=== Begin Enclosure ===
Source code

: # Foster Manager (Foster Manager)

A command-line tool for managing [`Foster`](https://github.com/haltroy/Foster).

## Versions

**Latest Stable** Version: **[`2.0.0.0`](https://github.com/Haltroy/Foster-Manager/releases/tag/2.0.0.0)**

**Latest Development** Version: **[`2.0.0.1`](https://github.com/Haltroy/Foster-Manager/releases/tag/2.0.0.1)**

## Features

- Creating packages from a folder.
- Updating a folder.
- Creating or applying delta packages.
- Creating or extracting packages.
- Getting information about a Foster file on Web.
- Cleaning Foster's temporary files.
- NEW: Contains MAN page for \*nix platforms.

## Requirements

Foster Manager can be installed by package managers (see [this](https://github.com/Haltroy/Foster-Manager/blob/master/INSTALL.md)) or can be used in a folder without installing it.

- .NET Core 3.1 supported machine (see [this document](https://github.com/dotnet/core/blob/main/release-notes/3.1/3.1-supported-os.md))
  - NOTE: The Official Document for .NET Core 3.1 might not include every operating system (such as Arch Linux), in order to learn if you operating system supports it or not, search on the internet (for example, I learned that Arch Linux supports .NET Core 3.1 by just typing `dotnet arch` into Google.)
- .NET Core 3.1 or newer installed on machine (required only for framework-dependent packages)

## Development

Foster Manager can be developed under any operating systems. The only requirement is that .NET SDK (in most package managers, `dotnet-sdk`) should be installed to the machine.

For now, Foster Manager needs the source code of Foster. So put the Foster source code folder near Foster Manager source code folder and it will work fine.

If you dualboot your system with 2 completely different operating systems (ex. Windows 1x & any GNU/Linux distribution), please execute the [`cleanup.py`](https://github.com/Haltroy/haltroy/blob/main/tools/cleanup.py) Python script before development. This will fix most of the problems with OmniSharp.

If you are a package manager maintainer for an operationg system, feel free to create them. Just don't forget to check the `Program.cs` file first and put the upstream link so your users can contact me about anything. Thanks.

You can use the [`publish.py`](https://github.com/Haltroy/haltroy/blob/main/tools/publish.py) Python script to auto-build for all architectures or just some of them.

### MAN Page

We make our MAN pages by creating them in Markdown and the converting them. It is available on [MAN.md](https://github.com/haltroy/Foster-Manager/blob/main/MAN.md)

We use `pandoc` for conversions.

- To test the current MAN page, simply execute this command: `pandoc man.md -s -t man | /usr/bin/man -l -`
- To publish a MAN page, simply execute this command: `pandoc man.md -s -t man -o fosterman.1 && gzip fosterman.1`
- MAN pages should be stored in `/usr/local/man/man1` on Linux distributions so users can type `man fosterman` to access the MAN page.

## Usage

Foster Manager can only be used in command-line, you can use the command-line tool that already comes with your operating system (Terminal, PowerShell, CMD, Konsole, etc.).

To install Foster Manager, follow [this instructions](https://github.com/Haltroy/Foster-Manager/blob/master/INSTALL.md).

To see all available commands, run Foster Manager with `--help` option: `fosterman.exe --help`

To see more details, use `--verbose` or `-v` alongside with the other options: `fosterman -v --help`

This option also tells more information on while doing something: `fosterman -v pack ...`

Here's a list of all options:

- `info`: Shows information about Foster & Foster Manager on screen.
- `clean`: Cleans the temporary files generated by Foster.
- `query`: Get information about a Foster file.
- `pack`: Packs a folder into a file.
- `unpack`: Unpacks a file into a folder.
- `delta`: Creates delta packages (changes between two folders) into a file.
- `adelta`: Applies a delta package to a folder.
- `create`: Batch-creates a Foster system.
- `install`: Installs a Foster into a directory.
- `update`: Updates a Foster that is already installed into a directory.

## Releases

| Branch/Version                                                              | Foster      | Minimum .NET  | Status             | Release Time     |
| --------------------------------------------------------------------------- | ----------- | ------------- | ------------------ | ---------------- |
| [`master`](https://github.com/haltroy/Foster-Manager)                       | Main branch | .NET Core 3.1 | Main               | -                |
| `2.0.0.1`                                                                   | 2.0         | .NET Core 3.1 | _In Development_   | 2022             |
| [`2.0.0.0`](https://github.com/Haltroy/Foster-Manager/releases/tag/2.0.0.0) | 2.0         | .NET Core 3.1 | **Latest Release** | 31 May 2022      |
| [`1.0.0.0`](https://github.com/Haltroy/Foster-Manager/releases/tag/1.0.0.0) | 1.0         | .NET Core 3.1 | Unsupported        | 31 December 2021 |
=== End Enclosure ===
**EXERCISE DETAILS**
The answer consists of the whole listing, restated exactly.

**TASK OUTPUT**
Source code

: # Foster Manager (Foster Manager)

A command-line tool for managing [`Foster`](https://github.com/haltroy/Foster).

## Versions

**Latest Stable** Version: **[`2.0.0.0`](https://github.com/Haltroy/Foster-Manager/releases/tag/2.0.0.0)**

**Latest Development** Version: **[`2.0.0.1`](https://github.com/Haltroy/Foster-Manager/releases/tag/2.0.0.1)**

## Features

- Creating packages from a folder.
- Updating a folder.
- Creating or applying delta packages.
- Creating or extracting packages.
- Getting information about a Foster file on Web.
- Cleaning Foster's temporary files.
- NEW: Contains MAN page for \*nix platforms.

## Requirements

Foster Manager can be installed by package managers (see [this](https://github.com/Haltroy/Foster-Manager/blob/master/INSTALL.md)) or can be used in a folder without installing it.

- .NET Core 3.1 supported machine (see [this document](https://github.com/dotnet/core/blob/main/release-notes/3.1/3.1-supported-os.md))
  - NOTE: The Official Document for .NET Core 3.1 might not include every operating system (such as Arch Linux), in order to learn if you operating system supports it or not, search on the internet (for example, I learned that Arch Linux supports .NET Core 3.1 by just typing `dotnet arch` into Google.)
- .NET Core 3.1 or newer installed on machine (required only for framework-dependent packages)

## Development

Foster Manager can be developed under any operating systems. The only requirement is that .NET SDK (in most package managers, `dotnet-sdk`) should be installed to the machine.

For now, Foster Manager needs the source code of Foster. So put the Foster source code folder near Foster Manager source code folder and it will work fine.

If you dualboot your system with 2 completely different operating systems (ex. Windows 1x & any GNU/Linux distribution), please execute the [`cleanup.py`](https://github.com/Haltroy/haltroy/blob/main/tools/cleanup.py) Python script before development. This will fix most of the problems with OmniSharp.

If you are a package manager maintainer for an operationg system, feel free to create them. Just don't forget to check the `Program.cs` file first and put the upstream link so your users can contact me about anything. Thanks.

You can use the [`publish.py`](https://github.com/Haltroy/haltroy/blob/main/tools/publish.py) Python script to auto-build for all architectures or just some of them.

### MAN Page

We make our MAN pages by creating them in Markdown and the converting them. It is available on [MAN.md](https://github.com/haltroy/Foster-Manager/blob/main/MAN.md)

We use `pandoc` for conversions.

- To test the current MAN page, simply execute this command: `pandoc man.md -s -t man | /usr/bin/man -l -`
- To publish a MAN page, simply execute this command: `pandoc man.md -s -t man -o fosterman.1 && gzip fosterman.1`
- MAN pages should be stored in `/usr/local/man/man1` on Linux distributions so users can type `man fosterman` to access the MAN page.

## Usage

Foster Manager can only be used in command-line, you can use the command-line tool that already comes with your operating system (Terminal, PowerShell, CMD, Konsole, etc.).

To install Foster Manager, follow [this instructions](https://github.com/Haltroy/Foster-Manager/blob/master/INSTALL.md).

To see all available commands, run Foster Manager with `--help` option: `fosterman.exe --help`

To see more details, use `--verbose` or `-v` alongside with the other options: `fosterman -v --help`

This option also tells more information on while doing something: `fosterman -v pack ...`

Here's a list of all options:

- `info`: Shows information about Foster & Foster Manager on screen.
- `clean`: Cleans the temporary files generated by Foster.
- `query`: Get information about a Foster file.
- `pack`: Packs a folder into a file.
- `unpack`: Unpacks a file into a folder.
- `delta`: Creates delta packages (changes between two folders) into a file.
- `adelta`: Applies a delta package to a folder.
- `create`: Batch-creates a Foster system.
- `install`: Installs a Foster into a directory.
- `update`: Updates a Foster that is already installed into a directory.

## Releases

| Branch/Version                                                              | Foster      | Minimum .NET  | Status             | Release Time     |
| --------------------------------------------------------------------------- | ----------- | ------------- | ------------------ | ---------------- |
| [`master`](https://github.com/haltroy/Foster-Manager)                       | Main branch | .NET Core 3.1 | Main               | -                |
| `2.0.0.1`                                                                   | 2.0         | .NET Core 3.1 | _In Development_   | 2022             |
| [`2.0.0.0`](https://github.com/Haltroy/Foster-Manager/releases/tag/2.0.0.0) | 2.0         | .NET Core 3.1 | **Latest Release** | 31 May 2022      |
| [`1.0.0.0`](https://github.com/Haltroy/Foster-Manager/releases/tag/1.0.0.0) | 1.0         | .NET Core 3.1 | Unsupported        | 31 December 2021 |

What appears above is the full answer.